I haven't checked snopes and I don't know the specifics. 
Certain grains and beans need to be cooked to be safe, is my feeling, though I don't know for certain.
Here is just one site and don't believe everything you read.
Living and Raw Foods Community Support :: Recipes and Food Preparation :: raw beans?
I like the idea of a good substitute for ground beef with beans, I still think it may need more research.
I'll be listening and trying to learn from here. Thanks, ~Bliss


----------



## seans_potato_business (Aug 20, 2008)

Thanks for raising that concern, Bliss. I have contacted the UK government Food Standards Agency on the subject.

Edit: From the nice people at the FSA!:



			
				FSA said:
			
		

> _Aduki beans may contain small amounts of lectins, but these levels would
> not be expected to cause the effect associated with kidney beans. A study
> looking at the haemagglutination properties of a variety of commonly
> consumed beans found that Aduki beans did not cause agglutination and were
> ...




*Separate issue

*The original recipe says to mix the egg with the bread crumbs and the to mix that with the rest, but I don't think that's smart at all since the breadcrumbs absorb the egg which is then difficult to distribute through the mixture. I am trying to optimise the protocol along the following lines:

Add 150 grams drained, pre-soaked adzuki beans, one roughly chopped onion, 200 grams of strained tomato, 60 ml soy sauce, seasoning (e.g. salt/MSG, pepper, paprika) and one egg to blender and blend to a course or smooth consistency according to taste. Empty blender into a bowl and stir in enough breadcrumbs that the mixture is somewhat dry/semisolid. Form into patties and fry on both sides in a little oil.

Since for certain recipes, care is taken not to over-beat the egg, I wonder if it is appropriate to blend it with the other ingredients in this recipe?


----------



## blissful (Sep 3, 2008)

Great news Sean! 
I'll give these a try and report back. I'm out of adzuki beans right now but I'm going to first try lentils and then the improvement with adzuki beans. Thanks for checking! ~Bliss


----------



## seans_potato_business (Sep 4, 2008)

Hey blissful, if you choose not to cook the beans first (I still haven't checked whether or not it makes a difference) then be sure to soak for an extended period in the fridge (I soaked mine for between two and five days - they wind up pretty soft by then).

I've not tried it with lentils (although I have tried other burger recipes involving lentils). If they turn out good, let me know what you did, 'cause I've got a bag of lentils and they're pretty cheap.
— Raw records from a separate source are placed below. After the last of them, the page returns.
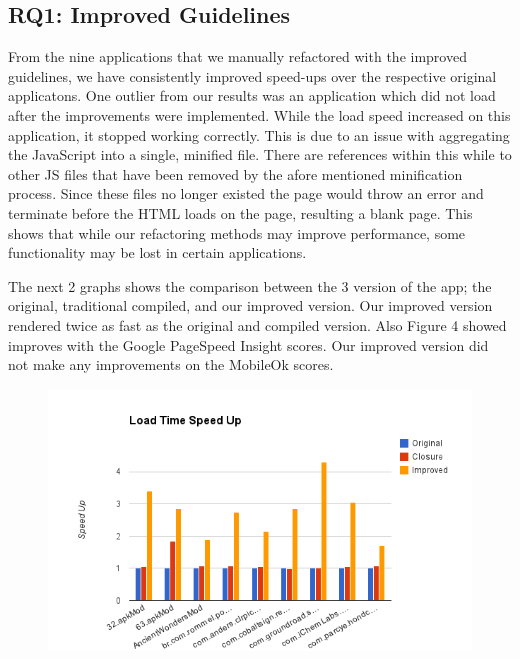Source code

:\documentclass{acm_proc_article-sp}
\begin{document}
\subsection{RQ1: Improved Guidelines}
From the nine applications that we manually refactored with the improved guidelines, we have consistently improved speed-ups over the respective original applicatons.
One outlier from our results was an application which did not load after the improvements were implemented.
While the load speed increased on this application, it stopped working correctly.
This is due to an issue with aggregating the JavaScript into a single, minified file.
There are references within this while to other JS files that have been removed by the afore mentioned minification process.
Since these files no longer existed the page would throw an error and terminate before the HTML loads on the page, resulting a blank page.
This shows that while our refactoring methods may improve performance, some functionality may be lost in certain applications.


The next 2 graphs shows the comparison between the 3 version of the app; the original, traditional compiled, and our improved version. Our improved version rendered twice as fast as the original and compiled version. Also Figure 4 showed improves with the Google PageSpeed Insight scores. Our improved version did not make any improvements on the MobileOk scores. 
\begin{figure}[h!]
    \includegraphics[scale=0.4]{loadtime}
\end{figure}
\end{document}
Thanks


----------



## seans_potato_business (Oct 2, 2008)

I tried with lentils myself (couldn't wait for you to report back) and found them to be a bit different (preferred adzuki beans). They seemed moister/less cohesive and less similar to real burgers using lentils. Next I will try mung beans, and then... the World!! (or quinoa).


----------



## blissful (Oct 2, 2008)

I did try lentils, they just taste good, the texture isn't so nice.
I'll get potatoes and adzuki beans on my next store run......haven't forgotten!


----------